Reading this book on minimalism inspired me to cut some unnecessary items out of our baby budget. Cory and I spent some time re-thinking our needs and wants for life with a baby. In the end, we were able to trim over $1,000 from our baby budget, and we’ve used some of that to make changes to our home that we feel will make it more fit for our envisioned family lifestyle. One of the major things that we cut from the budget was a nursery. We’d already been planning to co-sleep, so the room that we’d designated as Cody’s future nursery was going to get very little use. We decided to turn the room into a TV room and guest room, which has opened up our living room to be more welcoming and family-oriented. There is now plenty of space for kids to play and for people to relax and converse when we have guests over. An added benefit is that the television is no longer the centerpiece of our home. Child development experts recommend that children under age 2 not watch TV at all, and this arrangement will make it much easier to follow through with our no-TV policy. Finally, we used some of that extra money to spoil ourselves with new bedding and other refreshing changes to our bedroom. Since that is where Cory, Cody, and I will all be sleeping, we wanted that room to be a relaxing and pleasant space. In essence, we cut some things from the baby budget that would have brought our family very little benefit, and replaced them with a few purchases that have improved our home for everyone while still saving money.

Our recent baby gear re-evaluation also gave us the benefit of shrinking the list of what we still need to buy. As of right now, Cory and I are glad to know that we have most what we need for the baby. We could easily spend just a hundred bucks or so to buy the clothes that we need and then we’d be good to go. It’s refreshing to see it that way, after being told for so long that affording a baby is impossible! This new outlook is due mostly to changing the way we see what we need versus what we want.

That’s not to say that there aren’t still plenty of things that we want for the baby. A fancy swing would be nice, we’d certainly enjoy a comfy glider to rock Cody to sleep in, and an ergo carrier has definitely caught my eye. Some ridiculously cute baby outfits would not be the worst thing to have either! But hey, that’s what a baby registry is for, right? Cory and I enjoyed filling ours with fun things that it would be nice to have. And honestly, knowing that any gifts we receive at our baby shower or otherwise are purely for our delight and enjoyment makes it all that much sweeter. We don’t need them, they’re simply blessings to be thankful for and to add to the fun of having a baby.

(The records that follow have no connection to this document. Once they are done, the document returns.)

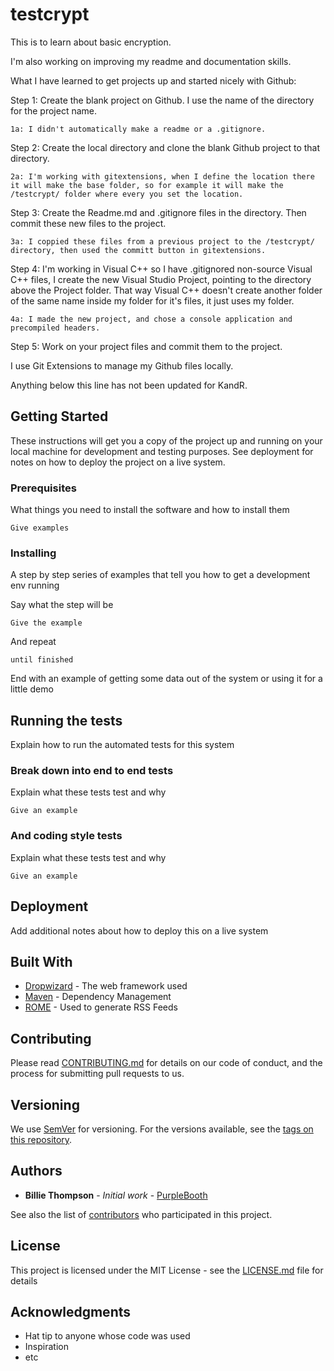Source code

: # testcrypt

This is to learn about basic encryption.

I'm also working on improving my readme and documentation skills.

What I have learned to get projects up and started nicely with Github:

Step 1: Create the blank project on Github. I use the name of the directory for the project name.
	
	1a: I didn't automatically make a readme or a .gitignore.

Step 2: Create the local directory and clone the blank Github project to that directory.
	
	2a: I'm working with gitextensions, when I define the location there it will make the base folder, so for example it will make the /testcrypt/ folder where every you set the location.

Step 3: Create the Readme.md and .gitignore files in the directory. Then commit these new files to the project.
	
	3a: I coppied these files from a previous project to the /testcrypt/ directory, then used the committ button in gitextensions.

Step 4: I'm working in Visual C++ so I have .gitignored non-source Visual C++ files, I create the new Visual Studio Project, pointing to the directory above the Project folder.  That way Visual C++ doesn't create another folder of the same name inside my folder for it's files, it just uses my folder.
	
	4a: I made the new project, and chose a console application and precompiled headers.

Step 5: Work on your project files and commit them to the project.  

I use Git Extensions to manage my Github files locally.

  
Anything below this line has not been updated for KandR.

## Getting Started

These instructions will get you a copy of the project up and running on your local machine for development and testing purposes. See deployment for notes on how to deploy the project on a live system.

### Prerequisites

What things you need to install the software and how to install them

```
Give examples
```

### Installing

A step by step series of examples that tell you how to get a development env running

Say what the step will be

```
Give the example
```

And repeat

```
until finished
```

End with an example of getting some data out of the system or using it for a little demo

## Running the tests

Explain how to run the automated tests for this system

### Break down into end to end tests

Explain what these tests test and why

```
Give an example
```

### And coding style tests

Explain what these tests test and why

```
Give an example
```

## Deployment

Add additional notes about how to deploy this on a live system

## Built With

* [Dropwizard](http://www.dropwizard.io/1.0.2/docs/) - The web framework used
* [Maven](https://maven.apache.org/) - Dependency Management
* [ROME](https://rometools.github.io/rome/) - Used to generate RSS Feeds

## Contributing

Please read [CONTRIBUTING.md](https://gist.github.com/PurpleBooth/b24679402957c63ec426) for details on our code of conduct, and the process for submitting pull requests to us.

## Versioning

We use [SemVer](http://semver.org/) for versioning. For the versions available, see the [tags on this repository](https://github.com/your/project/tags). 

## Authors

* **Billie Thompson** - *Initial work* - [PurpleBooth](https://github.com/PurpleBooth)

See also the list of [contributors](https://github.com/your/project/contributors) who participated in this project.

## License

This project is licensed under the MIT License - see the [LICENSE.md](LICENSE.md) file for details

## Acknowledgments

* Hat tip to anyone whose code was used
* Inspiration
* etc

Taking a minimalist view of preparing for baby has given us peace. We know that years down the road, Cody won’t remember or care that he didn’t have a nursery or that awesome new baby gadget. He’ll just remember that he was loved and cared for. He most likely won’t even think to ask for his own room until he’s past age 3 or 4, he’ll just be happy to go to bed every night safe and sound next to the parents who love him. And when we look back at his baby years, I don’t think we’ll be regretting that we didn’t spend as much money on baby stuff as we could have; instead, we’ll look back and treasure the memories of holding, snuggling, feeding, and playing with our little baby, whether or not he was wearing designer jeans and clutching a trendy giraffe teething toy.

Stuff comes and goes, but love will last forever; that’s what kids need the most. Minimalism in all of its levels is just one way to remind ourselves about what really matters. Not stuff, but love.


“Three things will last forever—faith, hope, and love—and the greatest of these is love.”